When the starting point \((S_{0^-},I_{0^-}) \in {\varOmega }_i\), the instantaneous vaccination makes it arrive at time 0 on the boundary \({\varOmega }_n\) and \({\varOmega }_i\); therefore, \(g(0^-)=g(0)=0\). Optimal individual strategies are \(\eta \delta _0\) with \(\eta \in [0,1]\); among those only one is coherent with U (the one described in item (b)).

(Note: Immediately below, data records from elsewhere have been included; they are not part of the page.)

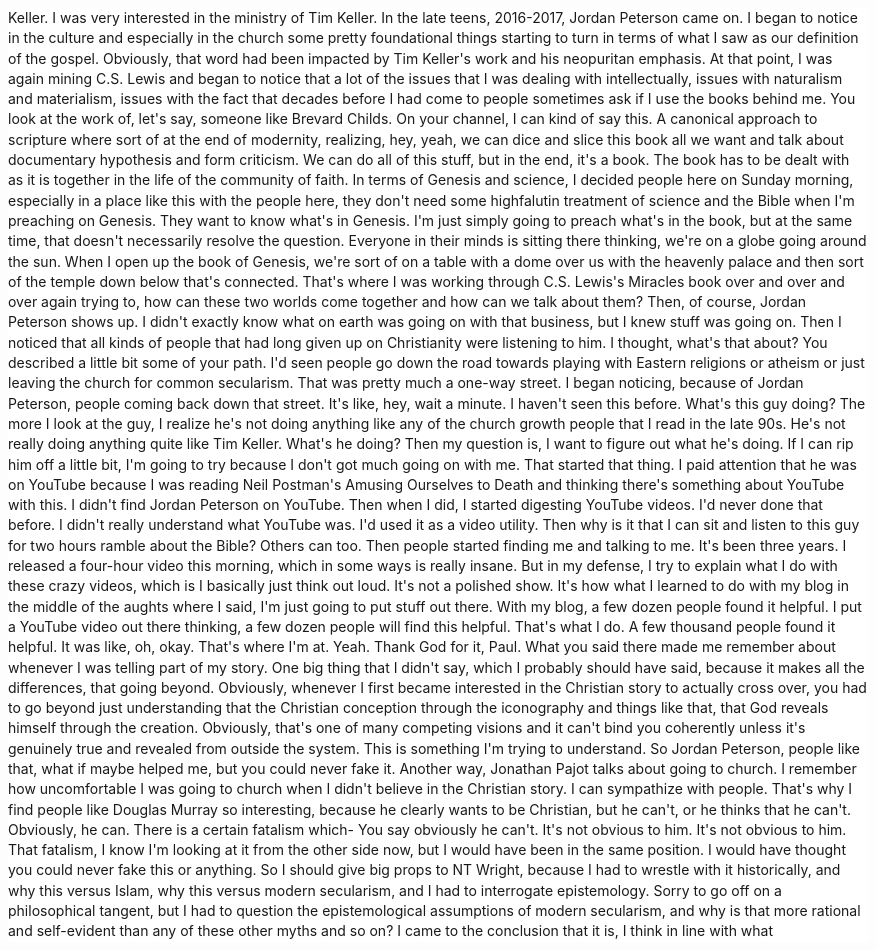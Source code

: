 Keller. I was very interested in the ministry of Tim Keller. In the late teens, 2016-2017, Jordan Peterson came on. I began to notice in the culture and especially in the church some pretty foundational things starting to turn in terms of what I saw as our definition of the gospel. Obviously, that word had been impacted by Tim Keller's work and his neopuritan emphasis. At that point, I was again mining C.S. Lewis and began to notice that a lot of the issues that I was dealing with intellectually, issues with naturalism and materialism, issues with the fact that decades before I had come to people sometimes ask if I use the books behind me. You look at the work of, let's say, someone like Brevard Childs. On your channel, I can kind of say this. A canonical approach to scripture where sort of at the end of modernity, realizing, hey, yeah, we can dice and slice this book all we want and talk about documentary hypothesis and form criticism. We can do all of this stuff, but in the end, it's a book. The book has to be dealt with as it is together in the life of the community of faith. In terms of Genesis and science, I decided people here on Sunday morning, especially in a place like this with the people here, they don't need some highfalutin treatment of science and the Bible when I'm preaching on Genesis. They want to know what's in Genesis. I'm just simply going to preach what's in the book, but at the same time, that doesn't necessarily resolve the question. Everyone in their minds is sitting there thinking, we're on a globe going around the sun. When I open up the book of Genesis, we're sort of on a table with a dome over us with the heavenly palace and then sort of the temple down below that's connected. That's where I was working through C.S. Lewis's Miracles book over and over and over again trying to, how can these two worlds come together and how can we talk about them? Then, of course, Jordan Peterson shows up. I didn't exactly know what on earth was going on with that business, but I knew stuff was going on. Then I noticed that all kinds of people that had long given up on Christianity were listening to him. I thought, what's that about? You described a little bit some of your path. I'd seen people go down the road towards playing with Eastern religions or atheism or just leaving the church for common secularism. That was pretty much a one-way street. I began noticing, because of Jordan Peterson, people coming back down that street. It's like, hey, wait a minute. I haven't seen this before. What's this guy doing? The more I look at the guy, I realize he's not doing anything like any of the church growth people that I read in the late 90s. He's not really doing anything quite like Tim Keller. What's he doing? Then my question is, I want to figure out what he's doing. If I can rip him off a little bit, I'm going to try because I don't got much going on with me. That started that thing. I paid attention that he was on YouTube because I was reading Neil Postman's Amusing Ourselves to Death and thinking there's something about YouTube with this. I didn't find Jordan Peterson on YouTube. Then when I did, I started digesting YouTube videos. I'd never done that before. I didn't really understand what YouTube was. I'd used it as a video utility. Then why is it that I can sit and listen to this guy for two hours ramble about the Bible? Others can too. Then people started finding me and talking to me. It's been three years. I released a four-hour video this morning, which in some ways is really insane. But in my defense, I try to explain what I do with these crazy videos, which is I basically just think out loud. It's not a polished show. It's how what I learned to do with my blog in the middle of the aughts where I said, I'm just going to put stuff out there. With my blog, a few dozen people found it helpful. I put a YouTube video out there thinking, a few dozen people will find this helpful. That's what I do. A few thousand people found it helpful. It was like, oh, okay. That's where I'm at. Yeah. Thank God for it, Paul. What you said there made me remember about whenever I was telling part of my story. One big thing that I didn't say, which I probably should have said, because it makes all the differences, that going beyond. Obviously, whenever I first became interested in the Christian story to actually cross over, you had to go beyond just understanding that the Christian conception through the iconography and things like that, that God reveals himself through the creation. Obviously, that's one of many competing visions and it can't bind you coherently unless it's genuinely true and revealed from outside the system. This is something I'm trying to understand. So Jordan Peterson, people like that, what if maybe helped me, but you could never fake it. Another way, Jonathan Pajot talks about going to church. I remember how uncomfortable I was going to church when I didn't believe in the Christian story. I can sympathize with people. That's why I find people like Douglas Murray so interesting, because he clearly wants to be Christian, but he can't, or he thinks that he can't. Obviously, he can. There is a certain fatalism which- You say obviously he can't. It's not obvious to him. It's not obvious to him. That fatalism, I know I'm looking at it from the other side now, but I would have been in the same position. I would have thought you could never fake this or anything. So I should give big props to NT Wright, because I had to wrestle with it historically, and why this versus Islam, why this versus modern secularism, and I had to interrogate epistemology. Sorry to go off on a philosophical tangent, but I had to question the epistemological assumptions of modern secularism, and why is that more rational and self-evident than any of these other myths and so on? I came to the conclusion that it is, I think in line with what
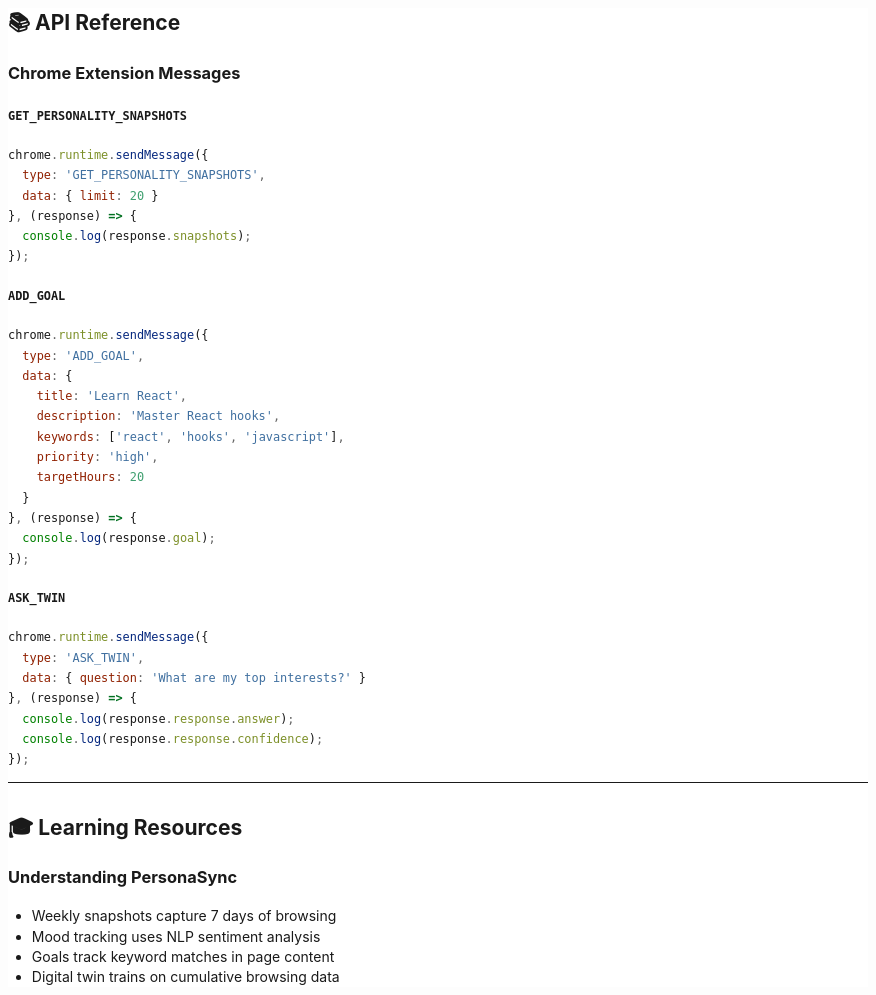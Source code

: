 ## 📚 API Reference

### Chrome Extension Messages

#### `GET_PERSONALITY_SNAPSHOTS`
```javascript
chrome.runtime.sendMessage({ 
  type: 'GET_PERSONALITY_SNAPSHOTS', 
  data: { limit: 20 } 
}, (response) => {
  console.log(response.snapshots);
});
```

#### `ADD_GOAL`
```javascript
chrome.runtime.sendMessage({ 
  type: 'ADD_GOAL', 
  data: {
    title: 'Learn React',
    description: 'Master React hooks',
    keywords: ['react', 'hooks', 'javascript'],
    priority: 'high',
    targetHours: 20
  }
}, (response) => {
  console.log(response.goal);
});
```

#### `ASK_TWIN`
```javascript
chrome.runtime.sendMessage({ 
  type: 'ASK_TWIN', 
  data: { question: 'What are my top interests?' }
}, (response) => {
  console.log(response.response.answer);
  console.log(response.response.confidence);
});
```

---

## 🎓 Learning Resources

### Understanding PersonaSync
- Weekly snapshots capture 7 days of browsing
- Mood tracking uses NLP sentiment analysis
- Goals track keyword matches in page content
- Digital twin trains on cumulative browsing data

Finally, when the starting point \((S_{0^-},I_{0^-}) \in {\varOmega }_d\), the free (non-vaccination) evolution makes it arrive at some point \((S(\tau _*^-), I^*)\). Then, at time \(\tau _*\) it reaches the point \((S^*,I^*)\) thus \(g(\tau _*)= g(\tau _*^-)=0\). But before \(\tau _*\) the coordinate \(I\) was inferior to \(I^*\); thus, g(t) was decreasing to zero during this time. Then, all \(\eta \delta _{\tau _*}\), \(\eta \in [0,1]\) will be optimal strategies. Among those, only one value of \(\eta \) is compatible with U. Thus, the strategies proposed in this Theorem are equilibrium strategies. Uniqueness is proved as in Theorems 1 and 2. \(\square \)

Remark 5

For \({\mathcal {D}}> 0\) and \(u_\mathrm{max}< \infty \), we were not able to find an analytic expression for the domains \({\varOmega }_i\), \({\varOmega }_n\) and \({\varOmega }_d\). The individuals, being aware of the shortage of vaccines, will wait in line in advance to be vaccinated by the optimal time; it is possible to obtain the corresponding Hamilton–Jacobi–Bellmann equilibrium equation, but the equation has to be solved numerically.